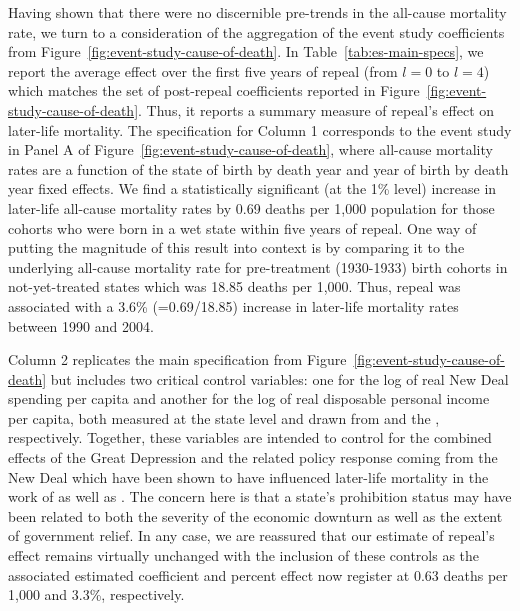 \documentclass[12pt]{article}
\begin{document}
Having shown that there were no discernible pre-trends in the all-cause mortality rate, we turn to a consideration of the aggregation of the event study coefficients from Figure~\ref{fig:event-study-cause-of-death}. 
In Table~\ref{tab:es-main-specs}, we report the average effect over the first five years of repeal (from $l = 0$ to $l = 4$) which matches the set of post-repeal coefficients reported in Figure~\ref{fig:event-study-cause-of-death}. 
Thus, it reports a summary measure of repeal's effect on later-life mortality. 
The specification for Column 1 corresponds to the event study in Panel A of Figure~\ref{fig:event-study-cause-of-death}, where all-cause mortality rates are a function of the state of birth by death year and year of birth by death year fixed effects. 
We find a statistically significant (at the 1\% level) increase in later-life all-cause mortality rates by 0.69 deaths per 1,000 population for those cohorts who were born in a wet state within five years of repeal. 
One way of putting the magnitude of this result into context is by comparing it to the underlying all-cause mortality rate for pre-treatment (1930-1933) birth cohorts in not-yet-treated states which was 18.85 deaths per 1,000. 
Thus, repeal was associated with a 3.6\% (=0.69/18.85) increase in later-life mortality rates between 1990 and 2004.

Column 2 replicates the main specification from Figure~\ref{fig:event-study-cause-of-death} but includes two critical control variables: one for the log of real New Deal spending per capita and another for the log of real disposable personal income per capita, both measured at the state level and drawn from  and the , respectively. 
Together, these variables are intended to control for the combined effects of the Great Depression and the related policy response coming from the New Deal which have been shown to have influenced later-life mortality in the work of  as well as . 
The concern here is that a state's prohibition status may have been related to both the severity of the economic downturn as well as the extent of government relief. 
In any case, we are reassured that our estimate of repeal's effect remains virtually unchanged with the inclusion of these controls as the associated estimated coefficient and percent effect now register at 0.63 deaths per 1,000 and 3.3\%, respectively. 
\end{document}
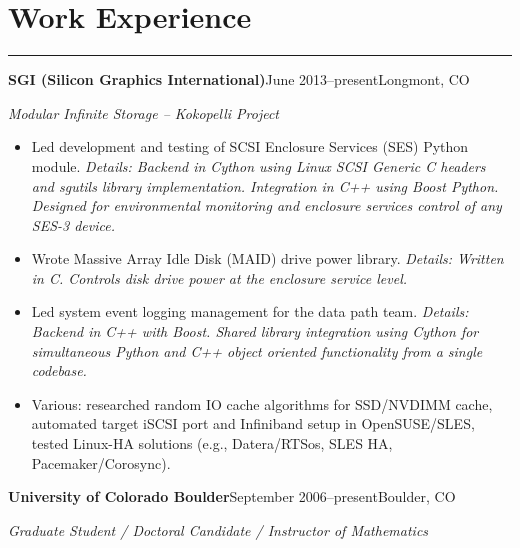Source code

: \documentclass[letterpaper,10pt]{article}
\newcommand{\mblue}{\color{darkblue}}
\begin{document}
\section*{\mblue Work Experience}

\vspace{-2.15pc}
{\hfill\mblue\rule{5.245in}{0.02cm}}

\vspace{1pc}
\textbf{SGI (Silicon Graphics International)}\quad June 2013--present\hfill Longmont, CO

\bigbreak
\textit{Modular Infinite Storage -- Kokopelli Project}

\begin{itemize}
\item Led development and testing of SCSI Enclosure Services (SES) Python module. \textit{Details:
Backend in Cython using Linux SCSI Generic C headers and sgutils library implementation. Integration
in C++ using Boost Python. Designed for environmental monitoring and enclosure services control of
any SES-3 device.}

\item Wrote Massive Array Idle Disk (MAID) drive power library. \textit{Details: Written in C. Controls
disk drive power at the enclosure service level.}

\item Led system event logging management for the data path team. \textit{Details: Backend in C++
with Boost. Shared library integration using Cython for simultaneous Python and C++ object oriented
functionality from a single codebase.}

\item Various: researched random IO cache algorithms for SSD/NVDIMM cache, automated target iSCSI
port and Infiniband setup in OpenSUSE/SLES, tested Linux-HA solutions (e.g., Datera/RTSos, SLES HA,
Pacemaker/Corosync).
\end{itemize}

\vspace{1pc}
\textbf{University of Colorado Boulder}\quad September 2006--present\hfill Boulder, CO

\bigbreak
\textit{Graduate Student / Doctoral Candidate / Instructor of Mathematics}
\end{document}
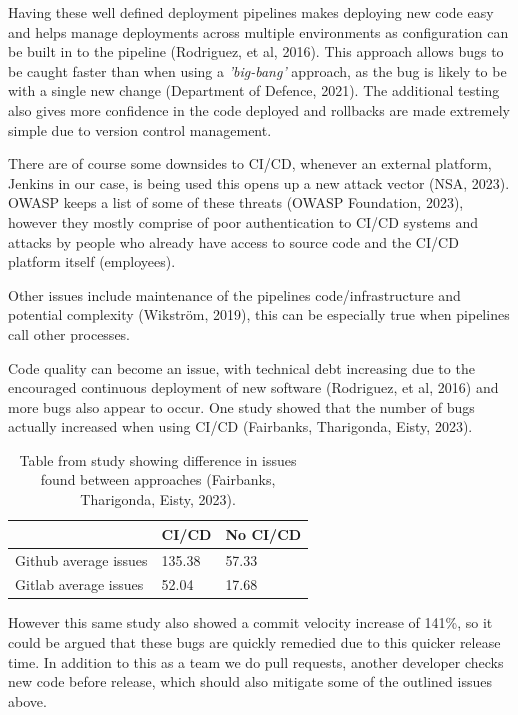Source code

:   Having these well defined deployment pipelines makes deploying new code easy and helps manage deployments across multiple environments as configuration 
  can be built in to the pipeline (Rodriguez, et al, 2016). This approach allows bugs to be caught faster than when using 
  a \textit{'big-bang'} approach, as the bug is likely to be with a single new change (Department of Defence, 2021).
  The additional testing also gives more confidence in the code deployed and rollbacks are made extremely simple due to version control management.

  \vspace{0.2cm}

  There are of course some downsides to CI/CD, whenever an external platform, Jenkins in our case, is being used this opens up a new attack vector (NSA, 2023).
  OWASP keeps a list of some of these threats (OWASP Foundation, 2023), however they mostly comprise of poor 
  authentication to CI/CD systems and attacks by people who already have access to source code and the CI/CD platform itself (employees).

  Other issues include maintenance of the pipelines code/infrastructure and potential complexity (Wikström, 2019),
  this can be especially true when pipelines call other processes. 

  Code quality can become an issue, with technical debt increasing due to the encouraged continuous deployment of new software (Rodriguez, et al, 2016) 
  and more bugs also appear to occur. One study showed that the number of bugs actually increased when using CI/CD (Fairbanks, Tharigonda, Eisty, 2023).

  \begin{table}[H]
    \centering
    \begin{tabular}{|p{}|p{}|p{}|}
      \hline
      & CI/CD & No CI/CD \\ \hline
      Github average issues & 135.38 & 57.33 \\ \hline
      Gitlab average issues & 52.04 & 17.68 \\ \hline
    \end{tabular}
    \caption{Table from study showing difference in issues found between approaches (Fairbanks, Tharigonda, Eisty, 2023).}
  \end{table}
  
  However this same study also showed a commit velocity increase of 141\%, so it could be argued that these bugs are quickly remedied due to this quicker 
  release time. In addition to this as a team we do pull requests, another developer checks new code before release, which should also mitigate some 
  of the outlined issues above.

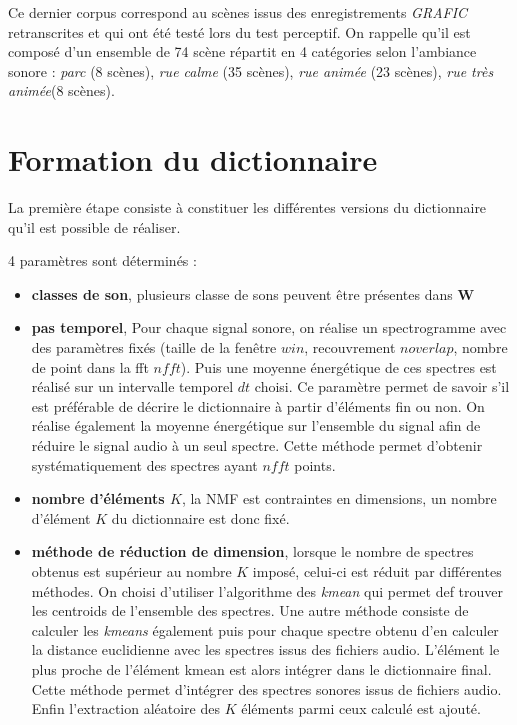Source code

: Ce dernier corpus correspond au scènes issus des enregistrements \textit{GRAFIC} retranscrites et qui ont été testé lors du test perceptif. On rappelle qu'il est composé d'un ensemble de 74 scène répartit en 4 catégories selon l'ambiance sonore : \textit{parc} (8 scènes), \textit{rue calme} (35 scènes), \textit{rue animée} (23 scènes), \textit{rue très animée}(8 scènes). 

\section{Formation du dictionnaire}
La première étape consiste à constituer les différentes versions du dictionnaire qu'il est possible de réaliser. 

4 paramètres sont déterminés : 
\begin{itemize}
\item \textbf{classes de son}, plusieurs classe de sons peuvent être présentes dans $\mathbf{W}$
\item \textbf{pas temporel}, Pour chaque signal sonore, on réalise un spectrogramme avec des paramètres fixés (taille de la fenêtre $win$, recouvrement $noverlap$, nombre de point dans la fft $nfft$). Puis une moyenne énergétique de ces spectres est réalisé sur un intervalle temporel $dt$ choisi. Ce paramètre permet de savoir s'il est préférable de décrire le dictionnaire à partir d'éléments fin ou non. On réalise également la moyenne énergétique sur l'ensemble du signal afin de réduire le signal audio à un seul spectre. Cette méthode permet d'obtenir systématiquement des spectres ayant $nfft$ points. 
\item \textbf{nombre d'éléments $K$}, la NMF est contraintes en dimensions, un nombre d'élément $K$ du dictionnaire est donc fixé.
\item \textbf{méthode de réduction de dimension}, lorsque le nombre de spectres obtenus est supérieur au nombre $K$ imposé, celui-ci est réduit par différentes méthodes. On choisi d'utiliser l'algorithme des \textit{kmean} qui permet def trouver les centroids de l'ensemble des spectres. Une autre méthode consiste de calculer les \textit{kmeans} également puis pour chaque spectre obtenu d'en calculer la distance euclidienne avec les spectres issus des fichiers audio. L'élément le plus proche de l'élément kmean est alors intégrer dans le dictionnaire final. Cette méthode permet d'intégrer des spectres sonores issus de fichiers audio. Enfin l'extraction aléatoire des $K$ éléments parmi ceux calculé est ajouté. 
\end{itemize}

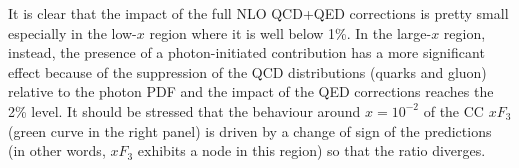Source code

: 
It is clear that the impact of the full NLO QCD+QED corrections is
pretty small especially in the low-$x$ region where it is well below
1\%.
%
In the large-$x$ region, instead, the presence of a
photon-initiated contribution has a more significant effect because of
the suppression of the QCD distributions (quarks and gluon) relative
to the photon PDF and the impact of the QED corrections reaches the
2\% level.
%
It should be stressed that the behaviour around
$x=10^{-2}$ of the CC $xF_3$ (green curve in the right panel) is driven
by a change of sign of the predictions (in other words,
$xF_3$ exhibits a node in this region) so that the ratio diverges.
========================================================================
## Task details
Pull out all lines in the data above that include "Having".

## Response area
Having shown that there were no discernible pre-trends in the all-cause mortality rate, we turn to a consideration of the aggregation of the event study coefficients from Figure~\ref{fig:event-study-cause-of-death}. 
:   Having these well defined deployment pipelines makes deploying new code easy and helps manage deployments across multiple environments as configuration 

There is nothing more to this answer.